Under this line are the records; write out word for word the part that begins at the line containing "Intune, ATP |" and ends at the line containing "### 🚀 Motto", and no more.

:: RECORD EXTRACTS

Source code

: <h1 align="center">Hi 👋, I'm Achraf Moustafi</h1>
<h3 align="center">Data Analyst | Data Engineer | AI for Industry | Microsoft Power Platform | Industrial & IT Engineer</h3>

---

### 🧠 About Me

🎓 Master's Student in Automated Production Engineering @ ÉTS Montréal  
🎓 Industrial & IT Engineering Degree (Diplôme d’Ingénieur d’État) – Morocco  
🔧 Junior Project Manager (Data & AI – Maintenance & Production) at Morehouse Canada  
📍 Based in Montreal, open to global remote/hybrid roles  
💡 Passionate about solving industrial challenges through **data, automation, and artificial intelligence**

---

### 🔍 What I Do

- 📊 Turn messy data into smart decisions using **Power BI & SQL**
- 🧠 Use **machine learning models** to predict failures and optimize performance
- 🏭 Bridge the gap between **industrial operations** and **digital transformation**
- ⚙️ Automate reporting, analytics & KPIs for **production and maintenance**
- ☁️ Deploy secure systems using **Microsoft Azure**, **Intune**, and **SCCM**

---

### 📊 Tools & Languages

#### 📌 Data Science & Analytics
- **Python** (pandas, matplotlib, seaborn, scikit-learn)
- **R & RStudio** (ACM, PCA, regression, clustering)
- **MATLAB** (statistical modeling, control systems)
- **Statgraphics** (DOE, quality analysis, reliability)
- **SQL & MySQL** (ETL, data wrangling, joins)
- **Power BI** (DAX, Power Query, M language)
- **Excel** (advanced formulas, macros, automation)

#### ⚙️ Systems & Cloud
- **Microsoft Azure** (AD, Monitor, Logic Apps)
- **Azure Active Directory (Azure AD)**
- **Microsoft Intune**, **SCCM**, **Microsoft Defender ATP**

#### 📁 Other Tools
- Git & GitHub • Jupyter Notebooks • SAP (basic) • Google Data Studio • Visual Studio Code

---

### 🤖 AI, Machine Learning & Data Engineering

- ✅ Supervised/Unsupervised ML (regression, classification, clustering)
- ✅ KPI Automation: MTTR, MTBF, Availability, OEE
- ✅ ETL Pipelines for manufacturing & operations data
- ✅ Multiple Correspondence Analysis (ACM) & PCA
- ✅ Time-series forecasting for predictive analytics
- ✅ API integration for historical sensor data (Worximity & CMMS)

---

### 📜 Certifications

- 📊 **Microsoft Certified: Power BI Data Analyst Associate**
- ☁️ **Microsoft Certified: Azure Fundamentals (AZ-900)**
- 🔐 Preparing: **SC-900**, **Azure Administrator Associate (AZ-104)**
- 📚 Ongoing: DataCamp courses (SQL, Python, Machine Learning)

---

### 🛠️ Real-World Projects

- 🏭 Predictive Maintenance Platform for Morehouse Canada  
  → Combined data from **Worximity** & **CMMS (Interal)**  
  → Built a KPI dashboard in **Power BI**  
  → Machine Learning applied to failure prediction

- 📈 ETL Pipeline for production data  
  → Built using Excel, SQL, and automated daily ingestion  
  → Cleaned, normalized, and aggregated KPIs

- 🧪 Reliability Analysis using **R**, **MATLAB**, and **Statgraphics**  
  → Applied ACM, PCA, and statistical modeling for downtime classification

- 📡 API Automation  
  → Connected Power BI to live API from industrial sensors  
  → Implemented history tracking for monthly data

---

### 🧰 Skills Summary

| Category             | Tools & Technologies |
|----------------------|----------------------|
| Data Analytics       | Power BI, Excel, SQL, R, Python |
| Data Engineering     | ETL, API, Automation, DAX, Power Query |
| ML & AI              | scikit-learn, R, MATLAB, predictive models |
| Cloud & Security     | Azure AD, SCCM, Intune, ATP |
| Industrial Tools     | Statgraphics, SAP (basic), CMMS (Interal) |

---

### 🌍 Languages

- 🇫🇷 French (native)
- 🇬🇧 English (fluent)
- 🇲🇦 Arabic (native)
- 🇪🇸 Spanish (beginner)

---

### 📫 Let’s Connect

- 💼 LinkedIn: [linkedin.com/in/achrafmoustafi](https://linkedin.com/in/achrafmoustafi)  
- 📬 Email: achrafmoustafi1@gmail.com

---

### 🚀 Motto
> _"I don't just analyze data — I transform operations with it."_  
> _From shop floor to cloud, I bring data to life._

::::

(SOLUTION FOR THIS TASK):
| Cloud & Security     | Azure AD, SCCM, Intune, ATP |
| Industrial Tools     | Statgraphics, SAP (basic), CMMS (Interal) |

---

### 🌍 Languages

- 🇫🇷 French (native)
- 🇬🇧 English (fluent)
- 🇲🇦 Arabic (native)
- 🇪🇸 Spanish (beginner)

---

### 📫 Let’s Connect

- 💼 LinkedIn: [linkedin.com/in/achrafmoustafi](https://linkedin.com/in/achrafmoustafi)  
- 📬 Email: achrafmoustafi1@gmail.com

---

### 🚀 Motto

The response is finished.